The first two pieces that come to mind were by preeminent sports writers on how they were deceived by Sandusky. Sally Jenkins of the Washington Post wrote "Joe Paterno, at the end, showed more interest in his legacy than Jerry Sandusky’s victims" and Rick Reilly "The sins of the father" for ESPN. Both were very well written and an additional column that stood out at the time was "The Deadspin Five-Point Plan To Rescue Penn State Football" by Drew Magary for Deadspin. Magary generally writes very funny stuff and his piece was both caustic as well as seemingly spot-on.
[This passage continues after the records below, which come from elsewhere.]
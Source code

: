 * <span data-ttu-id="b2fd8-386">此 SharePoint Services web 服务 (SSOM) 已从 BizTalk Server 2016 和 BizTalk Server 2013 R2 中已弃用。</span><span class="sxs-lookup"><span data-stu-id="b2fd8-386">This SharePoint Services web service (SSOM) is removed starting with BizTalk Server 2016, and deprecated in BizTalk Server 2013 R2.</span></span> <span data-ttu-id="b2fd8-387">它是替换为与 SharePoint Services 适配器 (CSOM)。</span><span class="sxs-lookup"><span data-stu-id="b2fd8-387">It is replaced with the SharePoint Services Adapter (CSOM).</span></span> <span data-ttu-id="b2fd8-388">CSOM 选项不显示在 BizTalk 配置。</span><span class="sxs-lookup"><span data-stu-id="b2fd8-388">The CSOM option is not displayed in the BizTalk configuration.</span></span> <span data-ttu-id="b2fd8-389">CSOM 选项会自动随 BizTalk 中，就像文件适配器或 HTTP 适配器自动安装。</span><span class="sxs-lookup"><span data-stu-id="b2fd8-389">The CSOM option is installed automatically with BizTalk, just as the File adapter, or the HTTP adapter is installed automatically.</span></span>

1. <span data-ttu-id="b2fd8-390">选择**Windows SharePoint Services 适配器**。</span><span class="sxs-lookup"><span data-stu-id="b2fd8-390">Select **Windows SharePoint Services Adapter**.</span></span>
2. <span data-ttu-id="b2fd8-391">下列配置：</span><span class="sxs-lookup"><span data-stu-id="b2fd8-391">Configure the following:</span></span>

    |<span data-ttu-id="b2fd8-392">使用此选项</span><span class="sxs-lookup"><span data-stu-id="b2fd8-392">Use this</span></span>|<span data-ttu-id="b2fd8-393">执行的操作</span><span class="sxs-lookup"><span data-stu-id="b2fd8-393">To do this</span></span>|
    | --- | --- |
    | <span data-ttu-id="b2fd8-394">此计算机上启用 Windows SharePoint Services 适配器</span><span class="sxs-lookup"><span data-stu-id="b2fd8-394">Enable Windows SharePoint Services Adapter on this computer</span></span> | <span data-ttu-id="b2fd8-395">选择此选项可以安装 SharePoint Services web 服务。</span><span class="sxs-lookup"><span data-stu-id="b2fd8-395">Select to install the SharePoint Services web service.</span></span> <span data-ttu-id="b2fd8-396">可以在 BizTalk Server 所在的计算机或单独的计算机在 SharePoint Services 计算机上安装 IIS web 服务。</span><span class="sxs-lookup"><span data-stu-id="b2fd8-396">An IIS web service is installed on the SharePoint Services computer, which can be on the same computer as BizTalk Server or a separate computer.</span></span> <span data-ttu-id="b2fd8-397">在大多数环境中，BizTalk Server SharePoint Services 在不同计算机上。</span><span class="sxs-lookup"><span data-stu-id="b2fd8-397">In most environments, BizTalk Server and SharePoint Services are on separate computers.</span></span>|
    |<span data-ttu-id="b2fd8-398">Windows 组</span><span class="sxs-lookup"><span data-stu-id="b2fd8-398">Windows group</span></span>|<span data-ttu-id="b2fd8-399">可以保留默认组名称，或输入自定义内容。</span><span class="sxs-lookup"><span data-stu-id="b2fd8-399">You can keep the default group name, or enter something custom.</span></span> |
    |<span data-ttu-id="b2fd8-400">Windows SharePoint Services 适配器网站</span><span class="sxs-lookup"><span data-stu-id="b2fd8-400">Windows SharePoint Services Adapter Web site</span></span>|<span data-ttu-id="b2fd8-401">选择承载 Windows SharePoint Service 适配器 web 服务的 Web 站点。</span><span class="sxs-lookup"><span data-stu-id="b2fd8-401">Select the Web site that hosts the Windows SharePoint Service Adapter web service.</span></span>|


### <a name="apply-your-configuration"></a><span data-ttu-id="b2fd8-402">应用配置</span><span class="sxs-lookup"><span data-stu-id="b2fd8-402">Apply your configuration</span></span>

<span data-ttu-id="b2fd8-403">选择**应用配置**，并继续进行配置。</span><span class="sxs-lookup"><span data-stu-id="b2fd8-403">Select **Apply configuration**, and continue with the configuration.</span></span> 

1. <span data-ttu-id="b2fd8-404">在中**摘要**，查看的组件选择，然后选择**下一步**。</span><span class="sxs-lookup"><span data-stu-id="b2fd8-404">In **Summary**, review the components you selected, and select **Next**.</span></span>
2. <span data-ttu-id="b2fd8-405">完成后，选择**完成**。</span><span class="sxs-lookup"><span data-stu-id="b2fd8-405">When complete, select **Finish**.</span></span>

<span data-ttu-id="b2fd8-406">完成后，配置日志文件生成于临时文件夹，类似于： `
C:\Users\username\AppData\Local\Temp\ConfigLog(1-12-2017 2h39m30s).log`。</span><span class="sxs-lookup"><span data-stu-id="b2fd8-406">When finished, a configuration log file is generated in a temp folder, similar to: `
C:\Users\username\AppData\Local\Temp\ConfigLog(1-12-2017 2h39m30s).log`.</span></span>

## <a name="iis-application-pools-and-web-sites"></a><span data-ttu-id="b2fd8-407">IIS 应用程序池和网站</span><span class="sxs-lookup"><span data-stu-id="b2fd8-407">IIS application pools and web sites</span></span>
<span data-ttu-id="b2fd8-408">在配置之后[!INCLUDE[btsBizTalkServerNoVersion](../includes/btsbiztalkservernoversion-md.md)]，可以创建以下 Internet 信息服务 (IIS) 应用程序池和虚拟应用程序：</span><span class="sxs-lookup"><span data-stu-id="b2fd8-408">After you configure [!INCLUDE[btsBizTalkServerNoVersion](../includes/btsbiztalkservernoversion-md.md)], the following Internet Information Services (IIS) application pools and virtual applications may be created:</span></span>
In line with my blog post idea of preserving some of the best writing on the subject were two posts I came across by others. On his personal tumbler site, LA Times writer Baxter Holmes did "Round-up of fine sentences, part 36 (feat. pieces written about Penn State/Joe Paterno)" and Wired Magazine contributing editor Jason Fagone published "The 5 best and 5 worst sentences written about Penn State in the aftermath of the Freeh Report" on his blog. Both noted some excellent work and Fagone's piece especially stood out with his analysis of the writing he found notable.
Finally, it's another approach altogether, but I thought excellent a recent ESPN The Magazine back page column by Chris Jones. Titled "Statue of limitations" it looks at the now mothballed statue of Paterno and the craftsman who built it. It was an interesting story idea and very well written work.
This blog is all about words because they matter, they influence, they entertain and when you put them down on a page in a meaningful order, they acquire permanence. Contained here is my writing over the past 10+ years, primarily book reviews over the past ~5 years, and I also have a book review podcast, Talking Nonfiction, available on Apple or Spotify.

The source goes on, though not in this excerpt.